Summary of intervention

For people living with HIV (PLHIV), frequent clinic visits for routine monitoring and to collect antiretroviral (ART) medicines are costly and take time. In Cambodia, KHANA has set up community antiretroviral therapy delivery (CAD), which has become integral to the response to HIV.

Community ART Group (CAG) leaders collect and deliver pre-packaged ART to people who are living with HIV who meet specific medical criteria (e.g. have had a stable viral load for a specific period). CAG leaders are peers living with HIV and also conduct routine outreach activities, including counselling, group education sessions, monitoring ART adherence, checking vital signs, following up on missed appointments, and referring unwell people to clinics.

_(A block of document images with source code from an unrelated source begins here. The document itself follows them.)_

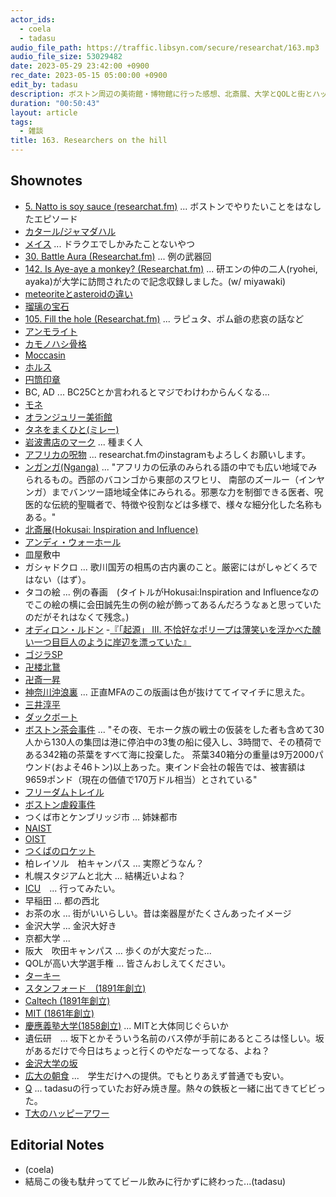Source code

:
 ```yaml
---
actor_ids:
  - coela
  - tadasu
audio_file_path: https://traffic.libsyn.com/secure/researchat/163.mp3 
audio_file_size: 53029482
date: 2023-05-29 23:42:00 +0900
rec_date: 2023-05-15 05:00:00 +0900
edit_by: tadasu
description: ボストン周辺の美術館・博物館に行った感想、北斎展、大学とQOLと街とハッピーアワーについて話しました。
duration: "00:50:43"
layout: article
tags:
  - 雑談
title: 163. Researchers on the hill
---
```


## Shownotes
- [5. Natto is soy sauce (researchat.fm)](https://researchat.fm/episode/5) ... ボストンでやりたいことをはなしたエピソード
- [カタール/ジャマダハル](https://ja.wikipedia.org/wiki/%E3%82%B8%E3%83%A3%E3%83%9E%E3%83%80%E3%83%8F%E3%83%AB)
- [メイス](https://ja.wikipedia.org/wiki/%E3%83%A1%E3%82%A4%E3%82%B9) ... ドラクエでしかみたことないやつ
- [30. Battle Aura (Researchat.fm)](https://researchat.fm/episode/30) ... 例の武器回
- [142. Is Aye-aye a monkey? (Researchat.fm)](https://researchat.fm/episode/142) ... 研エンの仲の二人(ryohei, ayaka)が大学に訪問されたので記念収録しました。(w/ miyawaki)
- [meteoriteとasteroidの違い](https://spaceplace.nasa.gov/asteroid-or-meteor/en/)
- [瑠璃の宝石](https://www.amazon.co.jp/dp/4047362670?tag=researchatf04-22)
- [105. Fill the hole (Researchat.fm)](https://researchat.fm/episode/105) ... ラピュタ、ポム爺の悲哀の話など
- [アンモライト](https://www.ammolite.co.jp/ammolite/)
- [カモノハシ骨格](https://twitter.com/researchat_fm/status/1234128486907826177)
- [Moccasin](https://en.wikipedia.org/wiki/Moccasin)
- [ホルス](https://ja.wikipedia.org/wiki/%E3%83%9B%E3%83%AB%E3%82%B9)
- [円筒印章](https://ja.wikipedia.org/wiki/%E5%86%86%E7%AD%92%E5%8D%B0%E7%AB%A0)
- BC, AD ... BC25Cとか言われるとマジでわけわからんくなる...
- [モネ](https://ja.wikipedia.org/wiki/%E3%82%AF%E3%83%AD%E3%83%BC%E3%83%89%E3%83%BB%E3%83%A2%E3%83%8D)
- [オランジュリー美術館](https://ja.wikipedia.org/wiki/%E3%82%AA%E3%83%A9%E3%83%B3%E3%82%B8%E3%83%A5%E3%83%AA%E3%83%BC%E7%BE%8E%E8%A1%93%E9%A4%A8)
- [タネをまくひと(ミレー)](https://www.art-museum.pref.yamanashi.jp/collection/millet/99.html)
- [岩波書店のマーク](https://www.iwanami.co.jp/company/c971.html) ... 種まく人
- [アフリカの呪物](https://www.instagram.com/p/CsQwHWSuxlx/) ... researchat.fmのinstagramもよろしくお願いします。
- [ンガンガ(Nganga)](http://www.jiten.info/dic/nganga.html) ... "アフリカの伝承のみられる語の中でも広い地域でみられるもの。西部のバコンゴから東部のスワヒリ、 南部のズールー（インヤンガ）までバンツー語地域全体にみられる。邪悪な力を制御できる医者、呪医的な伝統的聖職者で、特徴や役割などは多様で、様々な細分化した名称もある。"
- [北斎展(Hokusai: Inspiration and Influence)](https://www.mfa.org/exhibition/hokusai-inspiration-and-influence)
- [アンディ・ウォーホール](https://ja.wikipedia.org/wiki/%E3%82%A2%E3%83%B3%E3%83%87%E3%82%A3%E3%83%BB%E3%82%A6%E3%82%A9%E3%83%BC%E3%83%9B%E3%83%AB)
- 皿屋敷中
- ガシャドクロ ... 歌川国芳の相馬の古内裏のこと。厳密にはがしゃどくろではない（はず）。
- タコの絵 ... 例の春画　(タイトルがHokusai:Inspiration and Influenceなのでこの絵の横に会田誠先生の例の絵が飾ってあるんだろうなぁと思っていたのだがそれはなくて残念。)
- [オディロン・ルドン](https://ja.wikipedia.org/wiki/%E3%82%AA%E3%83%87%E3%82%A3%E3%83%AD%E3%83%B3%E3%83%BB%E3%83%AB%E3%83%89%E3%83%B3)
-[『「起源」 Ⅲ. 不恰好なポリープは薄笑いを浮かべた醜い一つ目巨人のように岸辺を漂っていた』](https://ja.wikipedia.org/wiki/%E3%82%AA%E3%83%87%E3%82%A3%E3%83%AD%E3%83%B3%E3%83%BB%E3%83%AB%E3%83%89%E3%83%B3#/media/%E3%83%95%E3%82%A1%E3%82%A4%E3%83%AB:Oodilon_Redon_-_Die_Urspr%C3%BCnge.jpg)
- [ゴジラSP](https://godzilla-sp.jp/)
- [卍楼北鵞](https://ja.wikipedia.org/wiki/%E5%8D%8D%E6%A5%BC%E5%8C%97%E9%B5%9E)
- [卍斎一昇](https://ja.wikipedia.org/wiki/%E5%8D%8D%E6%96%8E%E4%B8%80%E6%98%87)
- [神奈川沖浪裏](https://ja.wikipedia.org/wiki/%E7%A5%9E%E5%A5%88%E5%B7%9D%E6%B2%96%E6%B5%AA%E8%A3%8F) ... 正直MFAのこの版画は色が抜けててイマイチに思えた。
- [三井淳平](https://ja.wikipedia.org/wiki/%E4%B8%89%E4%BA%95%E6%B7%B3%E5%B9%B3)
- [ダックボート](https://tour.his-usa.com/city/bos/detail.php?tid=3574)
- [ボストン茶会事件](https://ja.wikipedia.org/wiki/%E3%83%9C%E3%82%B9%E3%83%88%E3%83%B3%E8%8C%B6%E4%BC%9A%E4%BA%8B%E4%BB%B6) ... "その夜、モホーク族の戦士の仮装をした者も含めて30人から130人の集団は港に停泊中の3隻の船に侵入し、3時間で、その積荷である342箱の茶葉をすべて海に投棄した。 茶葉340箱分の重量は9万2000パウンド(およそ46トン)以上あった。東インド会社の報告では、被害額は9659ポンド（現在の価値で170万ドル相当）とされている"
- [フリーダムトレイル](https://ja.wikipedia.org/wiki/%E3%83%95%E3%83%AA%E3%83%BC%E3%83%80%E3%83%A0%E3%83%88%E3%83%AC%E3%82%A4%E3%83%AB)
- [ボストン虐殺事件](https://ja.wikipedia.org/wiki/%E3%83%9C%E3%82%B9%E3%83%88%E3%83%B3%E8%99%90%E6%AE%BA%E4%BA%8B%E4%BB%B6)
- つくば市とケンブリッジ市 ... 姉妹都市
- [NAIST](https://www.naist.jp/en/)
- [OIST](https://www.oist.jp/)
- [つくばのロケット](https://visit-tsukuba.jaxa.jp/)
- 柏レイソル　柏キャンパス ... 実際どうなん？
- 札幌スタジアムと北大 ... 結構近いよね？
- [ICU](https://www.icu.ac.jp/about/campus/)　... 行ってみたい。
- 早稲田 ... 都の西北
- お茶の水 ... 街がいいらしい。昔は楽器屋がたくさんあったイメージ
- 金沢大学 ... 金沢大好き
- 京都大学 ... 
- 阪大　吹田キャンパス ... 歩くのが大変だった...
- QOLが高い大学選手権 ... 皆さんおしえてください。
- [ターキー](https://twitter.com/researchat_fm/status/1332002147139981314)
- [スタンフォード　(1891年創立)](https://ja.wikipedia.org/wiki/%E3%82%B9%E3%82%BF%E3%83%B3%E3%83%95%E3%82%A9%E3%83%BC%E3%83%89%E5%A4%A7%E5%AD%A6)
- [Caltech (1891年創立)](https://ja.wikipedia.org/wiki/%E3%82%AB%E3%83%AA%E3%83%95%E3%82%A9%E3%83%AB%E3%83%8B%E3%82%A2%E5%B7%A5%E7%A7%91%E5%A4%A7%E5%AD%A6)
- [MIT (1861年創立)](https://ja.wikipedia.org/wiki/%E3%83%9E%E3%82%B5%E3%83%81%E3%83%A5%E3%83%BC%E3%82%BB%E3%83%83%E3%83%84%E5%B7%A5%E7%A7%91%E5%A4%A7%E5%AD%A6　)
- [慶應義塾大学(1858創立)](https://ja.wikipedia.org/wiki/%E6%85%B6%E6%87%89%E7%BE%A9%E5%A1%BE%E5%A4%A7%E5%AD%A6) ... MITと大体同じぐらいか
- 遺伝研　... 坂下とかそういう名前のバス停が手前にあるところは怪しい。坂があるだけで今日はちょっと行くのやだなーってなる、よね？
- [金沢大学の坂](https://ja.wikipedia.org/wiki/%E8%A7%92%E9%96%93%E5%9D%82)
- [広大の朝食](https://www.hiroshima-u.ac.jp/news/73208) ...　学生だけへの提供。でもとりあえず普通でも安い。
- [Q](https://tabelog.com/hiroshima/A3407/A340701/34011121/) ... tadasuの行っていたお好み焼き屋。熱々の鉄板と一緒に出てきてビビった。
- [T大のハッピーアワー](https://30th.rcast.u-tokyo.ac.jp/news/20171013/index.html)


## Editorial Notes
- (coela)
- 結局この後も駄弁っててビール飲みに行かずに終わった...(tadasu)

The project has registered 2,057 people (of which 59% were female), 48% of them are adolescents aged between 15 and 19 years old, and 40% are from key populations, including MSM, transgender and female sex workers. KHANA has established 82 CAGs, of which half are led by women living with HIV. The project has involved 76 health care providers (27 female).

Results from the mid-term qualitative evaluation revealed that the model is relevant, viable and beneficial to PLHIV and is also relieving pressure on services at ART clinics. Local ownership at different levels appeared to be strong and encouraging.


Success factors included CAG’s empathy and compassion towards their peers, the willingness of the ART site staff to work with them, and the high level of stakeholders’ commitment.

next steps

The CAG project aims to develop, implement, and evaluate a scalable model for effective and sustainable HIV treatment adherence for PLHIV in Cambodia using a community participatory approach. This is a 36-month project – 6 months of developing the intervention, 24 months of implementation, and 6 months of impact and cost-effectiveness evaluation in 10 ART sites in the capital city and four provinces.

The effectiveness and cost-effectiveness will be evaluated after the completion of the intervention. The scale-up of the model will be considered by the national HIV programme in Cambodia.


The model will be owned by the CAGs, people living with HIV who will remain in the group and rotate around the team to organise the pre-packing of ARVs at the ART sites. The concept of savings has been introduced and CAG’s monthly savings will be used for transportation to the ART sites. Also, the CAGs will be part of the Commune Council Development Plan, giving them the opportunity to discuss investment in HIV and ensure it is included in their local commune plans. The partnership had been assured at the technical, operational, and community level.